## YOUR ASSIGNMENT
Needed from the entries below: every line that holds the word "deployoffice".

(Items listed in a dataset)
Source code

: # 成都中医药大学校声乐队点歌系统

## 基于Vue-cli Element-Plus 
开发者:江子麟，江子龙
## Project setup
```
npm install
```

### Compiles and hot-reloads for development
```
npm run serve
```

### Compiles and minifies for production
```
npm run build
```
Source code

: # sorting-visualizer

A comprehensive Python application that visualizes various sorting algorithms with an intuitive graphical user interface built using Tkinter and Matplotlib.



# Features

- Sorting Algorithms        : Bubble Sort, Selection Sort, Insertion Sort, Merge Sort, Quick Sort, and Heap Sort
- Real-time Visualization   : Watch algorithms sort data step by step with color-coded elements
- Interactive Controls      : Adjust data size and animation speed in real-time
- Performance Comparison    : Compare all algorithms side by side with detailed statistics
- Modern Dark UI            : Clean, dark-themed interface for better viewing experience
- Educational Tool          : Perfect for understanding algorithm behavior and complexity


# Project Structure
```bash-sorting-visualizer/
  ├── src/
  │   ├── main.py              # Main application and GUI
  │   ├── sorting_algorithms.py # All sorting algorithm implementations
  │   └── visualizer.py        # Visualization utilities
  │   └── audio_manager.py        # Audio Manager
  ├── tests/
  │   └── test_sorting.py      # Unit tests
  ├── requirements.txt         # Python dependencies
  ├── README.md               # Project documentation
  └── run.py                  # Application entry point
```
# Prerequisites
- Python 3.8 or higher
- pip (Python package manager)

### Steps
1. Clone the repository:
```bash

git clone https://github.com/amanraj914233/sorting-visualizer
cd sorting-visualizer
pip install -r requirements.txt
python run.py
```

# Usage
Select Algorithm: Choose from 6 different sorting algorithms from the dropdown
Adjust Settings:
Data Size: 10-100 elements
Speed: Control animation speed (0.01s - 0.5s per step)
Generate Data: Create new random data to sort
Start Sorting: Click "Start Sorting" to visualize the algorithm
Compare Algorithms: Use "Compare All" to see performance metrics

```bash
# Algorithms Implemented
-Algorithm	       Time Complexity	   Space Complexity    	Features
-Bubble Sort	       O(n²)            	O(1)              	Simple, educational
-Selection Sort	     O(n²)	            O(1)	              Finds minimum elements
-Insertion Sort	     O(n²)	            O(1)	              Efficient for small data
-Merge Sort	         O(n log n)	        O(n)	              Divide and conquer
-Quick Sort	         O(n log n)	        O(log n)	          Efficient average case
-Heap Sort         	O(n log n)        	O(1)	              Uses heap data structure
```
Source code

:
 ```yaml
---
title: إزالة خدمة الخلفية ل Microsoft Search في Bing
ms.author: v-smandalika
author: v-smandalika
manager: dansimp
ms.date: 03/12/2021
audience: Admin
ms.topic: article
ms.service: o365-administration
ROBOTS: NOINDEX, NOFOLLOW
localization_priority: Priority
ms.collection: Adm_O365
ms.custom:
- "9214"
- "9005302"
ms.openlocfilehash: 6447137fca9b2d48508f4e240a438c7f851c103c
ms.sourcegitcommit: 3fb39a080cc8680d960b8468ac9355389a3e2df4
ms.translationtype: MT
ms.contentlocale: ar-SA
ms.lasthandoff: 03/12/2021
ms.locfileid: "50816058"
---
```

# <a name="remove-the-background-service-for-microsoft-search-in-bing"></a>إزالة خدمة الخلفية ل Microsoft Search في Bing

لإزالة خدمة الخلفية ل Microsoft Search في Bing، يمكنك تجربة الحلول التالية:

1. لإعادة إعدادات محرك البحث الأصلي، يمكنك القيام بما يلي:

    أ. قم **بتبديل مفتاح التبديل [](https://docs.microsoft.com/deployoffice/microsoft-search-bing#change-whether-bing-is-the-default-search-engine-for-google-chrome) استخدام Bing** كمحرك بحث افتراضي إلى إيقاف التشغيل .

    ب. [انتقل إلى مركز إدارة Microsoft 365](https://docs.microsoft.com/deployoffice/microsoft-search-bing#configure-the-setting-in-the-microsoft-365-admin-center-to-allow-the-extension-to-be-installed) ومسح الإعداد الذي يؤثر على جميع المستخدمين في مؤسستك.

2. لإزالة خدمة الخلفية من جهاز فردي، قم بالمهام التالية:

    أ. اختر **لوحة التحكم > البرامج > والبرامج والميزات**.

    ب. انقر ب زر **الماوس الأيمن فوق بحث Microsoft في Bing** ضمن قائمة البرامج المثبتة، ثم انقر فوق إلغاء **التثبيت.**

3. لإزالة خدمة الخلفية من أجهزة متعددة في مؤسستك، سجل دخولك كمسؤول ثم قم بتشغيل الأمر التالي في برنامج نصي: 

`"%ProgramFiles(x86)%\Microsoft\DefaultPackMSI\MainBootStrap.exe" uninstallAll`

## WRITTEN SOLUTION
    أ. قم **بتبديل مفتاح التبديل [](https://docs.microsoft.com/deployoffice/microsoft-search-bing#change-whether-bing-is-the-default-search-engine-for-google-chrome) استخدام Bing** كمحرك بحث افتراضي إلى إيقاف التشغيل .
    ب. [انتقل إلى مركز إدارة Microsoft 365](https://docs.microsoft.com/deployoffice/microsoft-search-bing#configure-the-setting-in-the-microsoft-365-admin-center-to-allow-the-extension-to-be-installed) ومسح الإعداد الذي يؤثر على جميع المستخدمين في مؤسستك.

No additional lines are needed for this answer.